The dissociation between background and non-permanent background made by the segmentation step enables an automobile passing in the field of vision of the peripheral camera to be differentiated from movements repeated with a small time interval such as the leaves of a tree moving because of the wind.

Claims

1-14. (canceled)

15. An interactive device comprising image capture means, at least one interaction space and means for producing an infrared light beam directed towards the interaction space and comprising at least one light source emitting in the near-infrared range, said capture means comprising at least infrared two cameras covering said interaction space, said capture means being connected to a processing circuit, said device comprising a transparent panel delineating on the one hand the interaction space included in an external environment and on the other hand an internal space in which the light source and capture means are arranged, said capture means comprising a peripheral camera for capturing images representative of the external environment in the visible range, said device comprising at least one support element supporting said light source and/or the infrared cameras and at least one partially reflecting complementary element, the support element and the complementary element being separated by the transparent panel.

16. The device according to claim 15, comprising display means arranged in the internal space, said processing circuit being connected to the display means.

17. The device according to claim 16, wherein the display means comprise a diffusing and transparent film arranged in the internal space, in immediate proximity to the transparent panel, and a video projector arranged in the internal space and directed towards the transparent film.

18. The device according to claim 17, wherein the video projector is equipped with a band-stop filter in the infrared range.

19. The device according to claim 16, wherein the display means comprise an opaque screen.

20. The device according to claim 15, wherein the support element supporting the light source and/or the infrared cameras is a support bar pressing against the transparent panel.

21. The device according to claim 15, wherein the complementary element is a complementary bar comprising an inclined surface directed both towards the transparent panel and towards the interaction space.

22. The device according to claim 20, wherein the bars each comprise complementary magnets sandwiching the transparent panel.

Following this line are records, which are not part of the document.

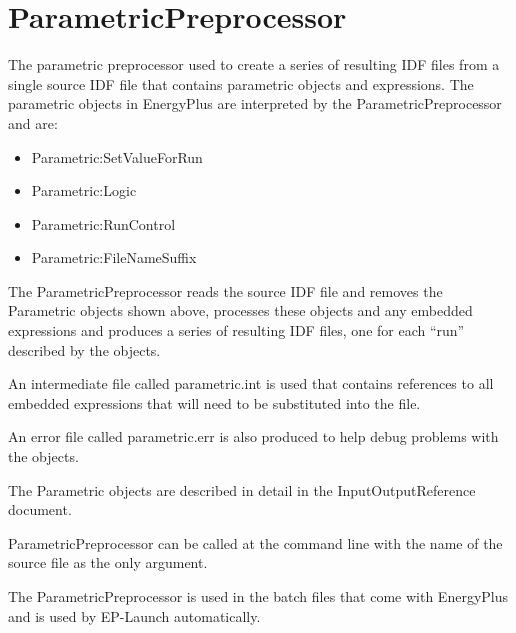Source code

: \chapter{ParametricPreprocessor}\label{parametricpreprocessor}

The parametric preprocessor used to create a series of resulting IDF files from a single source IDF file that contains parametric objects and expressions. The parametric objects in EnergyPlus are interpreted by the ParametricPreprocessor and are:

\begin{itemize}
\tightlist
\item
  Parametric:SetValueForRun
\item
  Parametric:Logic
\item
  Parametric:RunControl
\item
  Parametric:FileNameSuffix
\end{itemize}

The ParametricPreprocessor reads the source IDF file and removes the Parametric objects shown above, processes these objects and any embedded expressions and produces a series of resulting IDF files, one for each ``run'' described by the objects.

An intermediate file called parametric.int is used that contains references to all embedded expressions that will need to be substituted into the file.

An error file called parametric.err is also produced to help debug problems with the objects.

The Parametric objects are described in detail in the InputOutputReference document.

ParametricPreprocessor can be called at the command line with the name of the source file as the only argument.

The ParametricPreprocessor is used in the batch files that come with EnergyPlus and is used by EP-Launch automatically.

23. A method for using the device according to claim 15, comprising a repetitive cycle successively comprising:

an acquisition step of infrared images by the infrared cameras and of images in the visible range by the peripheral camera,

processing of the acquired images,

merging of the infrared and visible images to generate an image representative of the external environment,

tracking of persons situated in the external environment.

24. The method according to claim 23, wherein, the device comprising display means, a modification step of the display according to the movements of the persons at the level of the interaction space is performed after the person tracking step.

25. The method according to claim 23, wherein, the external environment being divided into several sub-volumes, the processing circuit distinguishes the persons according to their positioning in the different sub-volumes and modifies the display accordingly.

26. The method according to claim 23, comprising, after the image processing step, an actimetry step performed on a corrected image of the peripheral camera.

27. The method according to claim 23, wherein the image processing step performs a foreground/background segmentation from the images from the peripheral camera.

28. The method according to claim 23, wherein the merging step comprises association of hands, fingers or an object detected by the infrared cameras, in the interaction space, with a corresponding user detected by the peripheral camera in the external environment.

29. The device according to claim 21, wherein the bars each comprise complementary magnets sandwiching the transparent panel.